* [Material for this exercise]
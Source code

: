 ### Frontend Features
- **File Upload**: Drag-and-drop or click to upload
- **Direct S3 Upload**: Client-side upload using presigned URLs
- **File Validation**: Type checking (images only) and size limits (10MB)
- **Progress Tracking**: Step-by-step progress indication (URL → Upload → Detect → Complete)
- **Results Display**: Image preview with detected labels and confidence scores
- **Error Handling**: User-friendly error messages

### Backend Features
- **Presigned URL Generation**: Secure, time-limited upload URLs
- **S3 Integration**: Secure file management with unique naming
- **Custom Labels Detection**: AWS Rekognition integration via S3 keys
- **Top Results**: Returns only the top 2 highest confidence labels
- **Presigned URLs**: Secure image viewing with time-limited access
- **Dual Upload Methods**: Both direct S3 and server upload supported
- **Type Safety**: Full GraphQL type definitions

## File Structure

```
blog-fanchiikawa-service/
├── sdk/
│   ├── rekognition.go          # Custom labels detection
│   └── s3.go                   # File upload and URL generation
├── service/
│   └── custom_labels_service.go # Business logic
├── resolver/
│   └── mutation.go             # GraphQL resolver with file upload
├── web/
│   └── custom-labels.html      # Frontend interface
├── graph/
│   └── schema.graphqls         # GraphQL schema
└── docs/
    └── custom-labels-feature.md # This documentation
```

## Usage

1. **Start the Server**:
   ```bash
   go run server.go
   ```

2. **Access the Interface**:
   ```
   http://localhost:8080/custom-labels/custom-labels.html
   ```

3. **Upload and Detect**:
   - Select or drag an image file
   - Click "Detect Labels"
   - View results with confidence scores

* [Action item]
All lines above that contain "Frontend" are required in the answer.

* [Result]
: ### Frontend Features
│   └── custom-labels.html      # Frontend interface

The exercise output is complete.